**What this task involves:**
Within the data that follows, set down exactly the lines from the one containing "orchestrator/application server |" through the one containing "skinparam defaultFontSize 12", both ends included.

(Entries taken from a collection)
- - -
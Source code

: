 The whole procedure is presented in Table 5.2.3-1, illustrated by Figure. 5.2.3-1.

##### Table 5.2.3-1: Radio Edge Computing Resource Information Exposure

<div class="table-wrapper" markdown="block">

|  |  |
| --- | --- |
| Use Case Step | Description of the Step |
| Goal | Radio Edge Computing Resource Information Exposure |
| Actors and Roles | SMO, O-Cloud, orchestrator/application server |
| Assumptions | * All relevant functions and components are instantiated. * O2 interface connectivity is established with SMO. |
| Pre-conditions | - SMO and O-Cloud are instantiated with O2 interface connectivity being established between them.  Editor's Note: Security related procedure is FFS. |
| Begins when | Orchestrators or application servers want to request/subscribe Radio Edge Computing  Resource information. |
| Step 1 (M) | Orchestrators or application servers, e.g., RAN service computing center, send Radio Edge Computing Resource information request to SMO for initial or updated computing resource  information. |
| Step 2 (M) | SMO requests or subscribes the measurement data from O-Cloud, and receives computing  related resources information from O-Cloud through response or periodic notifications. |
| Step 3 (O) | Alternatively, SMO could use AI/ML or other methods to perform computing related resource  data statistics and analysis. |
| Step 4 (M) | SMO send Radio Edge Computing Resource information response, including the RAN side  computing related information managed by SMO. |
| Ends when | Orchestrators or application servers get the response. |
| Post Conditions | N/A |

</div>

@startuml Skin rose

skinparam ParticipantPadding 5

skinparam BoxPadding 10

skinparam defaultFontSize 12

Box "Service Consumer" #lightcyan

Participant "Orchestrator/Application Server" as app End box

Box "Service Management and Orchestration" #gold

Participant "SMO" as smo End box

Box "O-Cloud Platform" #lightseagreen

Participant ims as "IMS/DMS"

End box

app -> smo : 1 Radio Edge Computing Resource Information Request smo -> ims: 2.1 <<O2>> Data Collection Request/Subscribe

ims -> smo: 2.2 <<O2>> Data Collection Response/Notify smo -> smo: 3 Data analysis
- - -
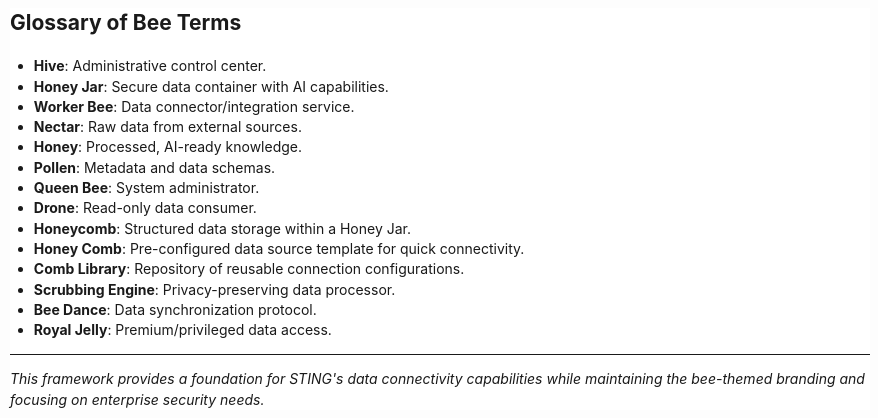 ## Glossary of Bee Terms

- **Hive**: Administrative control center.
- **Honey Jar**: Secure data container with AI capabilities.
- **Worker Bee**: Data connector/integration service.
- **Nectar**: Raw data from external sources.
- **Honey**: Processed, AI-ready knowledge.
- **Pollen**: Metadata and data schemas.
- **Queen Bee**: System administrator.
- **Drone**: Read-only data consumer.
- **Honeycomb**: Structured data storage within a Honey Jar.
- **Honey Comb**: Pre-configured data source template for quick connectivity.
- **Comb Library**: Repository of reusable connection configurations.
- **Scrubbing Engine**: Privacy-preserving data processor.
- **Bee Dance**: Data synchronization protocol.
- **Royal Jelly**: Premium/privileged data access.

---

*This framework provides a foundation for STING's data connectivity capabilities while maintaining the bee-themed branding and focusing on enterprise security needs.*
- - -
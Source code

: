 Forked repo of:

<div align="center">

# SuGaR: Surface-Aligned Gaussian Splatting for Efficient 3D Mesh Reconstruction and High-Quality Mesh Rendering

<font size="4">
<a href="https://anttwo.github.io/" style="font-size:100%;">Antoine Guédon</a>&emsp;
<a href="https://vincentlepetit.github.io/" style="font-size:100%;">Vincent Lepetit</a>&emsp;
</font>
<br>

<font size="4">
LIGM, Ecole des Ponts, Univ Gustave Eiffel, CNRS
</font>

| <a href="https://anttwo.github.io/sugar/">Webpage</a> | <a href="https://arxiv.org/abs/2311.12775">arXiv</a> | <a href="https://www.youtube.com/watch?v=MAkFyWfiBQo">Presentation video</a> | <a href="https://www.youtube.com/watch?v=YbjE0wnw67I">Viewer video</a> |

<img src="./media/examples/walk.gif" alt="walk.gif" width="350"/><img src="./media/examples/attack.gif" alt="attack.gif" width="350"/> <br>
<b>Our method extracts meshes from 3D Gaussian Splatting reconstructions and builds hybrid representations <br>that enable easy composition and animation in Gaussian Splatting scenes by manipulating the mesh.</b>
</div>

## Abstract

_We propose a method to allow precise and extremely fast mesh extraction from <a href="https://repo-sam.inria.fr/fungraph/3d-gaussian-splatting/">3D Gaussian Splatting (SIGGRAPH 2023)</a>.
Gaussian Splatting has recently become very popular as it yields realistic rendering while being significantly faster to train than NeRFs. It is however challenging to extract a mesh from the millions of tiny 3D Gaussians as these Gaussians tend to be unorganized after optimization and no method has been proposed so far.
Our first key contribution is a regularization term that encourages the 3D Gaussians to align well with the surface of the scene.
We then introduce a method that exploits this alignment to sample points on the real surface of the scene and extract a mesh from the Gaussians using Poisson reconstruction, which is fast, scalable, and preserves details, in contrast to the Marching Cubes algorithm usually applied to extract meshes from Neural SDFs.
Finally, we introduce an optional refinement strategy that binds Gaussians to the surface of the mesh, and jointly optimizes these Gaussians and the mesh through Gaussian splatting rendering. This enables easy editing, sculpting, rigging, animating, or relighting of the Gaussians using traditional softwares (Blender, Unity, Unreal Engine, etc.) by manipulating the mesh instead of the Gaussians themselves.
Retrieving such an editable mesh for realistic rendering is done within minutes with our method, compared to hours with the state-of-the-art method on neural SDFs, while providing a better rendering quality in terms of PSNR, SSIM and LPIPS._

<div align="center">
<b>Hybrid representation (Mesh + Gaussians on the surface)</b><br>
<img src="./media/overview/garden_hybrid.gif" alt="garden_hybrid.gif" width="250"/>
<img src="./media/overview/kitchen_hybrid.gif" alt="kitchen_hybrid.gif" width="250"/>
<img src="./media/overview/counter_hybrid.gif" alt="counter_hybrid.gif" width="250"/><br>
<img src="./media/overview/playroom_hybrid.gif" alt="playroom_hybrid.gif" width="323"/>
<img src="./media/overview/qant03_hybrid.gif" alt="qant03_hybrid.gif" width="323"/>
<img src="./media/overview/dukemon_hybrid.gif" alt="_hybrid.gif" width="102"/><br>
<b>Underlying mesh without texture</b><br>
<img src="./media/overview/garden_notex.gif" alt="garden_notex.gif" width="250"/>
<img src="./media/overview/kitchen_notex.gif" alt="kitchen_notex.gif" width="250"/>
- - -
**Solution to this exercise:**
| Actors and Roles | SMO, O-Cloud, orchestrator/application server |
| Assumptions | * All relevant functions and components are instantiated. * O2 interface connectivity is established with SMO. |
| Pre-conditions | - SMO and O-Cloud are instantiated with O2 interface connectivity being established between them.  Editor's Note: Security related procedure is FFS. |
| Begins when | Orchestrators or application servers want to request/subscribe Radio Edge Computing  Resource information. |
| Step 1 (M) | Orchestrators or application servers, e.g., RAN service computing center, send Radio Edge Computing Resource information request to SMO for initial or updated computing resource  information. |
| Step 2 (M) | SMO requests or subscribes the measurement data from O-Cloud, and receives computing  related resources information from O-Cloud through response or periodic notifications. |
| Step 3 (O) | Alternatively, SMO could use AI/ML or other methods to perform computing related resource  data statistics and analysis. |
| Step 4 (M) | SMO send Radio Edge Computing Resource information response, including the RAN side  computing related information managed by SMO. |
| Ends when | Orchestrators or application servers get the response. |
| Post Conditions | N/A |

</div>

@startuml Skin rose

skinparam ParticipantPadding 5

skinparam BoxPadding 10

skinparam defaultFontSize 12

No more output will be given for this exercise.